Chicago Review Press is a mid-level press in, as one would expect, Chicago. They have an editor named Kara Rota who acquires music books. I offered her Just Like Them: A Piece by Piece Guide to Becoming the Ultimate Thinking Person's Beatles Fan. What do we have here? We have the world's leading authority on the Beatles. I don't think there is anyone who knows their stuff, who would put that in much dispute. You have someone known for hearing the Beatles as no one else does. And certainly writing about them as no one does, in terms of the quality of the ideas and their freshness, and the prose, which is often cited as a kind of literature. The way I look at this book is the Beatles as literature, and literature as the Beatles. Smart tag line, too. This person also has a large Beatles following. People look to him to see what he says. He doesn't just write Beatles pieces in prominent venue after venue, he writes Beatles op-eds in the highest circulation newspapers in the country. He is a lightning rod, but even when there is controversy--and he's pretty much the only person who doesn't treat the Beatles as an exercise in gushy nostalgia--he makes people think.

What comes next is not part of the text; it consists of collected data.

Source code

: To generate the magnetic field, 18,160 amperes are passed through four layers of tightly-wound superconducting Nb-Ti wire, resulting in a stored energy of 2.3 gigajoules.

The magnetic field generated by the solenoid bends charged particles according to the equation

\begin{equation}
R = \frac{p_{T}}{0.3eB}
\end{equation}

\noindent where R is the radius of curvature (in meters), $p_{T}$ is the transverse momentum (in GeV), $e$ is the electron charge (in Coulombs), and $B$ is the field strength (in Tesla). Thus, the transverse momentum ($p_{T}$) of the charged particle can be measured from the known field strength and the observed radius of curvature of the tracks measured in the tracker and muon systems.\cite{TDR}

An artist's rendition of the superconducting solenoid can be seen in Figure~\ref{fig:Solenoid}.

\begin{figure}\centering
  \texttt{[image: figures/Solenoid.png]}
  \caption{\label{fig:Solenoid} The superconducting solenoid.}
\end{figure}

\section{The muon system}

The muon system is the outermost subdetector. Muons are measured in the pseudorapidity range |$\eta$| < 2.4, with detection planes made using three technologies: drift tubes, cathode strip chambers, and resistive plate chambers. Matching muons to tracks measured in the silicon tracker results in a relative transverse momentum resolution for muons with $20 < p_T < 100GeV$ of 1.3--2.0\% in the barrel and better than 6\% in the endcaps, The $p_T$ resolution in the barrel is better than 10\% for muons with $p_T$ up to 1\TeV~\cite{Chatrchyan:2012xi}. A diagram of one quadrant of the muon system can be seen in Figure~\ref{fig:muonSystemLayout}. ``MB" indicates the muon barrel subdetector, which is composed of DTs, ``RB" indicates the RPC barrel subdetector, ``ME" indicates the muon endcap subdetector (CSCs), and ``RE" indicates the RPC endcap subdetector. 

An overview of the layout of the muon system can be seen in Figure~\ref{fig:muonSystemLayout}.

Within seconds of opening the email with the attached manuscript--which of course would sell, for all of the reasons mentioned above, and requires little work to get it to final form--Kara Rota sent me the email you see below within seconds. She didn't even look at the book, never mind read it. How do I know this? Let's just say that in this instance, I had means of knowing. She is lying, and this is obviously discrimination. This is a bigot who is telling someone this for reasons that have nothing to do with the truth. It's not about fit, it's not about quality of work, marketability, track record, prospective audience. Here's something neat/ironic/damning, too: Chicago Review Press publishes Ian MacDonald's Revolution in the Head: The Beatles' Records and the Sixties. This isn't a new book, so it's not a competition issue. Beatles people, though, will recognize the MacDonald work as a core text. It's also the rare Beatles book that can be critical of the band's work. Chicago Review Press is an obvious fit for Just Like Them, and they should be excited to have that opportunity knock on the door, but that changes, when one deals with a bigot like Kara Rota.

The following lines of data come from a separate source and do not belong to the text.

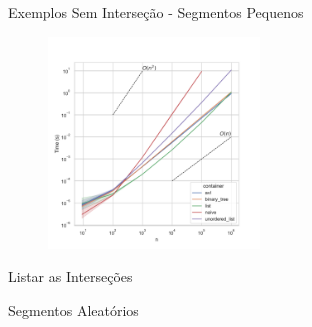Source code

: \documentclass[aspectratio=169,usenames,dvipsnames]{beamer}
\begin{document}
\begin{frame}{Exemplos Sem Interseção - Segmentos Pequenos}
     \begin{figure}
        \includegraphics[width=0.5\textwidth]{figs/tempos/plot_small_detection_time.pdf}
      \end{figure}
\end{frame}


\begin{frame}{Listar as Interseções}
\end{frame}

\begin{frame}{Segmentos Aleatórios}
\end{frame}
\end{document}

Now, someone out there might think, "I hate this person because he is everything I am not, and I'd really love to discriminate against him, but I see how that works out for people when they interact with him and try and do just that, and he knocks them right the hell down and exposes them for what they are. I don't want to be that Raluca Albu--people are still laughing at her." Conversely, people will take the approach of not interacting, thinking that they will be able to discriminate against me that way and be protected--get away with it, as it were. How has that worked out for William Staley of The New York Times Magazine and Claire Boyle of McSweeney's? There is one thing you can do here that is going to work out for you: don't discriminate against me. Treat the work as it deserves to be treated. It might take me a little longer to get to some people, but they will be gotten to. This is also pretty funny: Chicago Review Press bills itself as "cutting-edge."



On 06/05/2022 5:21 PM Kara Rota <krota@chicagoreviewpress.com> wrote:

Thank you so much for thinking of me and CRP on this project. Ultimately, I'm going to have to step aside as it's just not quite a fit for our list, but truly appreciate the opportunity to consider! all best, Kara



You didn't even look at it. You sent this to me within seconds of opening the email. Are you this discriminatory?